Ahora, sin desconocer ni mucho menos las lógicas del capitalismo contemporáneo y las lógicas de dominación, ¿no hay riesgo de caer en una mirada que ve en todo una subalternizacion muy pasiva de la población? ¿No omite esta mirada que hay también algunas tomas de partido que quizás no son aquellas a las que uno suscribiría pero que tienen la autoridad que les da un cierto grado de autonomía de quienes deciden? ¿No es posible que nosotros tengamos una crítica del poscapitalismo de consumo en el que vivimos, pero también que buena parte de la sociedad urbana mexicana adopte esas formas culturales y políticas incluso con algún entusiasmo y no solo como víctima de un imperativo externo?
Al final del libro me expreso sobre esta cuestión. Hay una fascinación, una psicopolítica, una producción de deseo en la cual, evidentemente, se deshace la lógica de la clase social. La gente en México se avergüenza de ser pobre como si la pobreza fuese una esencia de las personas y no tanto procesos de empobrecimiento estructural. Hay una fascinación y una conquista de la subjetividad a través del hiperconsumo. Lavar la vergüenza de ser pobre a través del hiperconsumo, aun contrayendo deudas, es una práctica habitual.

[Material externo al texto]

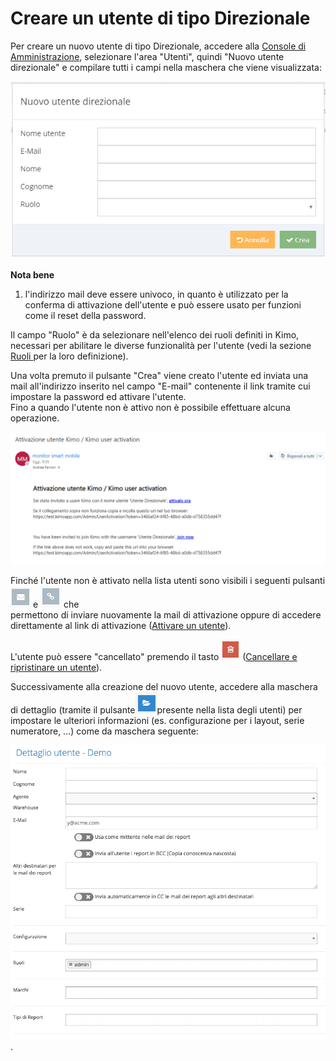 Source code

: # Creare un utente di tipo Direzionale

Per creare un nuovo utente di tipo Direzionale, accedere alla [Console di Amministrazione](../../introduzione/moduli/console-admin.md), selezionare l'area "Utenti", quindi "Nuovo utente direzionale" e compilare tutti i campi nella maschera che viene visualizzata:

![Maschera di creazione di un utente direzionale](<../../.gitbook/assets/image (12).png>)

**Nota bene**

1. l'indirizzo mail deve essere univoco, in quanto è utilizzato per la conferma di attivazione dell'utente e può essere usato per funzioni come il reset della password.

Il campo "Ruolo" è da selezionare nell'elenco dei ruoli definiti in Kimo, necessari per abilitare le diverse funzionalità per l'utente (vedi la sezione [Ruoli ](../ruoli.md)per la loro definizione).

Una volta premuto il pulsante "Crea" viene creato l'utente ed inviata una mail all'indirizzo inserito nel campo "E-mail" contenente il link tramite cui impostare la password ed attivare l'utente.\
Fino a quando l'utente non è attivo non è possibile effettuare alcuna operazione.

![Esempio di mail di attivazione di un utente direzionale](<../../.gitbook/assets/image (32).png>)

Finché l'utente non è attivato nella lista utenti sono visibili i seguenti pulsanti <img src="../../.gitbook/assets/image (21).png" alt="" data-size="original"> e <img src="../../.gitbook/assets/image (14).png" alt="" data-size="original"> che\
permettono di inviare nuovamente la mail di attivazione oppure di accedere direttamente al link di attivazione ([Attivare un utente](attivazione-di-un-utente.md)).

L'utente può essere "cancellato" premendo il tasto <img src="../../.gitbook/assets/delete.PNG" alt="" data-size="original"> ([Cancellare e ripristinare un utente](archiviazione-e-ripristino.md)).

Successivamente alla creazione del nuovo utente, accedere alla maschera di dettaglio (tramite il pulsante<img src="../../.gitbook/assets/image.png" alt="" data-size="original">presente nella lista degli utenti) per impostare le ulteriori informazioni (es. configurazione per i layout, serie numeratore, ...) come da maschera seguente:

![](../../.gitbook/assets/screenshot-2019-06-18-at-15.33.47.png)
.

Pero así dicho, ¿no queda la sensación de que uno tiene una visión “verdadera” sobre la percepción de los otros que incluso la de los otros mismos? ¿No hay un peligro de pensar a esas personas como alienadas a las que les llevamos la verdad que deben conocer descorriendo un velo?
No es mi intención decir que las personas están completamente despotenciadas y que no tienen agencia. Hay muchos agenciamientos y uno aprende de ello. Además, yo no estoy fuera de esa sociedad: porque tengo suficientes privilegios como para sentarme días y días a pensar y escribir. No tengo que ir a la maquila o al campo a producir. Yo creo que no se trata de articular un discurso desde una superioridad moral pero sí creo que es importante develar claves de lo que sucede. Ya tenemos demasiado instalado el discurso que se presenta como único. La idea de Fukuyama del fin del hombre y del fin de la historia, se abrazó muy fuertemente en México durante los años 90 con la integración del neoliberalismo ya no solo como un sistema de producción de mercancías sino como modo de producción de una subjetividad y de necroempoderamiento. Creo que la gente que no tiene que ver una cabeza cortada al frente de su casa y que no le cortaron la cabeza a nadie de su familia puede vivir perfectamente en esta sensación aséptica de que no es tan mala la situación. Mi idea es desmoralizar esto para pensarlo profundamente y pensar también la posibilidad transformadora de nuestros privilegios con alianzas políticas en el sentido político, ético y no tanto partidista con otros devenires minoritarios como la raza, la clase, la geopolítica. La violencia en México no le interesaba a nadie mientras sucediera en nuestros territorios del norte. Se sabía perfectamente que eran las zonas nacionales de sacrificio. La frontera es ese lugar que filtra toda la violencia, que parecía impedir que ésta llegue al centro, a los sitios privilegiados con dinero que conservar y grandes territorios coloniales. Yo quería decirles a las personas que estaban a punto de vivir la fronterización de México que Tijuana no era excepcional: que ese era el proyecto cristalizado que había reventado.
Sobre la entrevistada: Sayak Valencia es Doctora en Filosofía, Teoría y Crítica Feminista por la Universidad Complutense de Madrid. Nacida en Tijuana en 1980, es cofundadora de La Línea, grupo feminista que, desde el año 2002, a través de la escritura, la teoría, la producción editorial, el arte audiovisual, la acción en espacio público y el performance hace una exploración crítica del proceso escritural y artístico en el área binacional entre Tijuana (MX)/San Diego (CA) y también en Madrid y Nueva York. Es atora de los libros Capitalismo Gore (Melusina, 2010), Adrift’s book (Aristas Martínez Ediciones, 2012) y El reverso exacto del texto (Centaurea Nigra Ediciones, Madrid 2007).